I was scrolling through my inbox the other day when a random email caught my eye. Some small online store I vaguely remember talking to months ago had attached their full sales CSV 50k rows, no warning, no context. Just “here’s the data, thought you might find it interesting.” (This is all made up, obviously. Nobody actually sends raw data like that out of the blue. It’s just a setup for the story.)

Normally my reflex would be to open Python, spin up a quick script, load pandas, start slicing. But I glanced at the clock, saw I had about twenty minutes free, and decided to test something. The file is plain text. My terminal is already open. Why not see how much I can learn using only Bash and classic Unix tools?

File name: sales.csv. I begin where everyone begins.

  head -n 10 sales.csv

Columns show up clear: order_id,date,customer_id,product,category,units,price_eur,status. Dates in YYYY-MM-DD format, commas separating everything, header on the first row. No messy quotes or escaped characters. Perfect.

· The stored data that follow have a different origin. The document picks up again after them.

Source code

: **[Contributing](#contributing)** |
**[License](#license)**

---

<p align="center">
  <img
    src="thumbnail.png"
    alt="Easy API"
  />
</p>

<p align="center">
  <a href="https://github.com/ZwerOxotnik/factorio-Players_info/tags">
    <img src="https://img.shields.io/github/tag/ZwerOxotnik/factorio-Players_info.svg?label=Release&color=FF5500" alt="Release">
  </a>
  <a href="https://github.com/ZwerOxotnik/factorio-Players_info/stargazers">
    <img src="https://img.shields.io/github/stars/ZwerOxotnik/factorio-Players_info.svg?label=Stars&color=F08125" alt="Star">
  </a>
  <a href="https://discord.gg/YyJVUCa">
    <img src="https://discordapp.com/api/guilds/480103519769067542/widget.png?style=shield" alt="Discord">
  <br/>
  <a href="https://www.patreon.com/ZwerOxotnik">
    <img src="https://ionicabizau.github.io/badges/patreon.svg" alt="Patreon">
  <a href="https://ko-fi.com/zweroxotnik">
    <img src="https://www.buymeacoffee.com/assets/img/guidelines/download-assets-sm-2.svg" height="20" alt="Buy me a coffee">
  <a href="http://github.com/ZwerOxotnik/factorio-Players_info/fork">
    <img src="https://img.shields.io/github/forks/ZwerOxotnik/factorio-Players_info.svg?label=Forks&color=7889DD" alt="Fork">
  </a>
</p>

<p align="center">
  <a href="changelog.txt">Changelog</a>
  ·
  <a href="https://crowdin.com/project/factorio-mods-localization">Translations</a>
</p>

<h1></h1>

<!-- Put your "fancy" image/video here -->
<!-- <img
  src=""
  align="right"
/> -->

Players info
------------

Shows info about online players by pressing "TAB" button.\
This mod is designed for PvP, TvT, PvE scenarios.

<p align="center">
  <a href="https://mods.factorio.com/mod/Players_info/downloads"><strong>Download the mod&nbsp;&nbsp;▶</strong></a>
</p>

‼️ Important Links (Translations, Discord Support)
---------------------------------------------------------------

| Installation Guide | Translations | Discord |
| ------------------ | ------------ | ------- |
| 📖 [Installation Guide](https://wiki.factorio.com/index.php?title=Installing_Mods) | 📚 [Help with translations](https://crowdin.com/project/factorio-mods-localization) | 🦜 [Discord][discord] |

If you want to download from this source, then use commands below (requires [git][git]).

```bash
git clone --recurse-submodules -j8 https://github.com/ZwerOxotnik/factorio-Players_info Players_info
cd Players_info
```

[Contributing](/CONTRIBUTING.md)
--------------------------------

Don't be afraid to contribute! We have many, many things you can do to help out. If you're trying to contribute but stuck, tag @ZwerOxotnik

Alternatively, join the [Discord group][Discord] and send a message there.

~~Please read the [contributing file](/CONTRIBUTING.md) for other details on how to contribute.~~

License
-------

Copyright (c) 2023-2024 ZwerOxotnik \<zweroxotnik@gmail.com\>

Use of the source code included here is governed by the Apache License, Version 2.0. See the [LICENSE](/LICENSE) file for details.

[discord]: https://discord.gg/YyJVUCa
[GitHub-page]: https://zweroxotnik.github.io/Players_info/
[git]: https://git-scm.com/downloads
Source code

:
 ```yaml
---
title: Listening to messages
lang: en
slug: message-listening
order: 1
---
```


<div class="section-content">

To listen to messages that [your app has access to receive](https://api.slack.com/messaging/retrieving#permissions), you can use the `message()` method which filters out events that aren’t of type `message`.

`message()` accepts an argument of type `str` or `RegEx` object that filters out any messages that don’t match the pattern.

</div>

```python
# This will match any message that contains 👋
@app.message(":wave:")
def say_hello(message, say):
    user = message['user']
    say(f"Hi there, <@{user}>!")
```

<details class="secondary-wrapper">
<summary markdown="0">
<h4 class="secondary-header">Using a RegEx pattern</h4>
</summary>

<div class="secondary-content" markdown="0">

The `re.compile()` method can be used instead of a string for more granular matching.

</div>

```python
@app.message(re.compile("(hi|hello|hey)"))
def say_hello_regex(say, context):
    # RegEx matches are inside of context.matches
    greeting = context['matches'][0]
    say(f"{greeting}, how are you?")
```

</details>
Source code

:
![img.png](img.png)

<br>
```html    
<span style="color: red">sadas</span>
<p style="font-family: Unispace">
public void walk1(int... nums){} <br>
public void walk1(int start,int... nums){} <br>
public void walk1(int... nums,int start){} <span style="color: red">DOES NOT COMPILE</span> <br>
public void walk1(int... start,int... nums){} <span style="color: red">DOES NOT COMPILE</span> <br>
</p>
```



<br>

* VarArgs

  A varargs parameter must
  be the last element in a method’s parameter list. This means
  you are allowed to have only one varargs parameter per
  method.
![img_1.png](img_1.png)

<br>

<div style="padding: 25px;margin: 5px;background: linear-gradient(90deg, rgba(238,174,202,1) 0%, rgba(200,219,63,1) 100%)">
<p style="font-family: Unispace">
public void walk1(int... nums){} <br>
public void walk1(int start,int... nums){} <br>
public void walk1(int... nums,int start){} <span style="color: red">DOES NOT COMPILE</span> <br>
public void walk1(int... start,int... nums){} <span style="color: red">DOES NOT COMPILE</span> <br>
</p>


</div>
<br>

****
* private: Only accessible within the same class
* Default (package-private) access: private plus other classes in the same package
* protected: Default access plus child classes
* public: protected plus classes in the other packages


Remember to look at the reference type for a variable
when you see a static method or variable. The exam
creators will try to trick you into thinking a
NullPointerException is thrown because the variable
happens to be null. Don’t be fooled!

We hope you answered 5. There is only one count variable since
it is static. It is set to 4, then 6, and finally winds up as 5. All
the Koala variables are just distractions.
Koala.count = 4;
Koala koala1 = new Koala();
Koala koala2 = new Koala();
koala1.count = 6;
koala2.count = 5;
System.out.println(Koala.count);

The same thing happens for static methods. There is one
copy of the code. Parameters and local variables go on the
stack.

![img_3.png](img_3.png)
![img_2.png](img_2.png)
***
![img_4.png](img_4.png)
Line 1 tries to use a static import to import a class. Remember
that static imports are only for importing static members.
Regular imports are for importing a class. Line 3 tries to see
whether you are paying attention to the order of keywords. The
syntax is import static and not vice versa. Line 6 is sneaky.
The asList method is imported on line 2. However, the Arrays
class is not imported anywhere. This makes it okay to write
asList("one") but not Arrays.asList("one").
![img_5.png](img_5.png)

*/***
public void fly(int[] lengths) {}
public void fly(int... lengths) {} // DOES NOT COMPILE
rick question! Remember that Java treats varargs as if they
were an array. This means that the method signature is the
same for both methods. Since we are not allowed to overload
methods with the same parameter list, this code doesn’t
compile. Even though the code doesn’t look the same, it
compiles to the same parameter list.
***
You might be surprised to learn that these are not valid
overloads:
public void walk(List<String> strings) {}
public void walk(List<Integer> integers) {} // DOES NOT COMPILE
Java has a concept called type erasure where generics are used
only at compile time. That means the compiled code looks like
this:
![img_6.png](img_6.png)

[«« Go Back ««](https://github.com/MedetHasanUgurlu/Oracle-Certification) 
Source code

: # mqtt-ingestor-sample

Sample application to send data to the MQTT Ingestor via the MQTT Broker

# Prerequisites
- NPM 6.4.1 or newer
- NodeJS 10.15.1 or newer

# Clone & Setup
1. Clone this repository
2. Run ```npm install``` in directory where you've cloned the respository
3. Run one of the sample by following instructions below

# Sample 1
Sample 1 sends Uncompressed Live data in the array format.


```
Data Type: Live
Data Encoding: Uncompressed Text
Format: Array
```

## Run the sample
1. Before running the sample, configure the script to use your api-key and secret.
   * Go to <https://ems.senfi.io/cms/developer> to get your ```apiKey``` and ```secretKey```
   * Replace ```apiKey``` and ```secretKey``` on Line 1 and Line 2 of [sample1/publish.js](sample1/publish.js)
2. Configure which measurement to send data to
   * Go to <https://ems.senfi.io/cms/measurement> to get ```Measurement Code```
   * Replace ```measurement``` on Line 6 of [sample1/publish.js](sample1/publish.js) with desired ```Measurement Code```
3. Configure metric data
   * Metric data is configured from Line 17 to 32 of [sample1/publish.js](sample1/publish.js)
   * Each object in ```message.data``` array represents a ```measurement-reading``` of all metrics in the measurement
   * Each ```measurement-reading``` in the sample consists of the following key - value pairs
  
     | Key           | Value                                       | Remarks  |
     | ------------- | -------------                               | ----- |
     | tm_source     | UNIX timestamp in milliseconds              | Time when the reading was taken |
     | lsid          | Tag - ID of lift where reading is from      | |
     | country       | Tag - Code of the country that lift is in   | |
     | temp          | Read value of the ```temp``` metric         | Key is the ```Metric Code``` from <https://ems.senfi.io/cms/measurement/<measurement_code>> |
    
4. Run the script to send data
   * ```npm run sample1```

First, how much data am I even dealing with?

wc -l sales.csv

50,012 lines total. That means 50,011 actual orders plus the header. Solid dataset for a small shop.

Curiosity kicks in: how many unique products are in here?

I extract column 4 (product), skip the header, keep only unique values, and count them.

cut -d',' -f4 sales.csv | tail -n +2 | sort -u | wc -l

183 different products. More variety than I expected.

Category Breakdown

Next, let’s see which categories move the most volume.

awk -F',' 'NR>1 {units[$5] += $6} END {for (c in units) print units[c], c}' sales.csv | sort -nr | head -10

This sums column 6 (units) for each unique value in column 5 (category), then sorts descending and shows the top 10. Electronics dominates, followed by clothing and home goods. Typical pattern.

Revenue is the obvious big question.

awk -F',' 'NR>1 && $8 ~ /completed/ {total += $6 * $7} END {print "Completed revenue:", total "€"}' sales.csv

I filter for completed orders only (column 8) and multiply units by price. Comes out around 850k euros. Healthy number.

Average order value follows naturally.

awk -F',' 'NR>1 && $8 ~ /completed/ {value += $6*$7; count++} END {print "Avg order:", value/count "€"}' sales.csv

Roughly 72 euros per completed order. Fits the product mix.

Monthly Trends

Now I want monthly trends.

awk -F',' 'NR>1 && $8 ~ /completed/ {split($2, d, "-"); month=d[1]"-"d[2]; rev[month] += $6*$7} END {for (m in rev) print m, rev[m]}' sales.csv | sort

This splits the date column, groups by year-month, sums revenue for completed orders, and sorts chronologically. Classic December holiday spike, January dip, then steady growth through the year.

Cancellation rate feels worth checking.

awk -F',' 'NR>1 {status[$8]++} END {print "Canceled:", status["canceled"]/(NR-1) * 100 "%"}' sales.csv

Around 8%. Reasonable.

Quick Summary Block

At this point I have enough for a clean overview, so I build a quick summary block.

echo "=== Quick Sales Overview ==="
echo "Total orders: $(tail -n +2 sales.csv | wc -l)"
echo "Unique products: $(cut -d',' -f4 sales.csv | tail -n +2 | sort -u | wc -l)"
echo "Top category by units: $(awk -F',' 'NR>1 {units[$5]+=$6} END {for (c in units) if (max<units[c]) {max=units[c]; best=c}} END {print best " (" max ")"}' sales.csv)"
echo "Total completed revenue: $(awk -F',' 'NR>1 && $8 ~ /completed/ {sum += $6*$7} END {printf "%.0f€\n", sum}' sales.csv)"
echo "Cancellation rate: $(awk -F',' 'NR>1 {if ($8 ~ /canceled/) canc++} END {printf "%.1f%%\n", canc/(NR-1)*100}' sales.csv)"

Run it once, copy the output. Instant readable report.

For fun, I check order size distribution.

cut -d',' -f6 sales.csv | tail -n +2 | awk '{if ($1==1) bin="1 unit"; else if ($1<=5) bin="2-5"; else if ($1<=10) bin="6-10"; else bin="10+"; count[bin]++} END {for (b in count) print b ": " count[b]}'

Mostly small orders, with a small tail of bulk purchases.

And then, before I even realized it, twenty minutes had passed. Yet there I was with all the key numbers, trends, risks, and strengths clearly laid out.

I could have fired up Python and gotten the same answers, maybe with prettier plots. But for pure exploration on a single clean CSV under a few hundred MB, Bash delivered faster than any notebook ever could.

Sometimes keeping it simple really is the smartest move.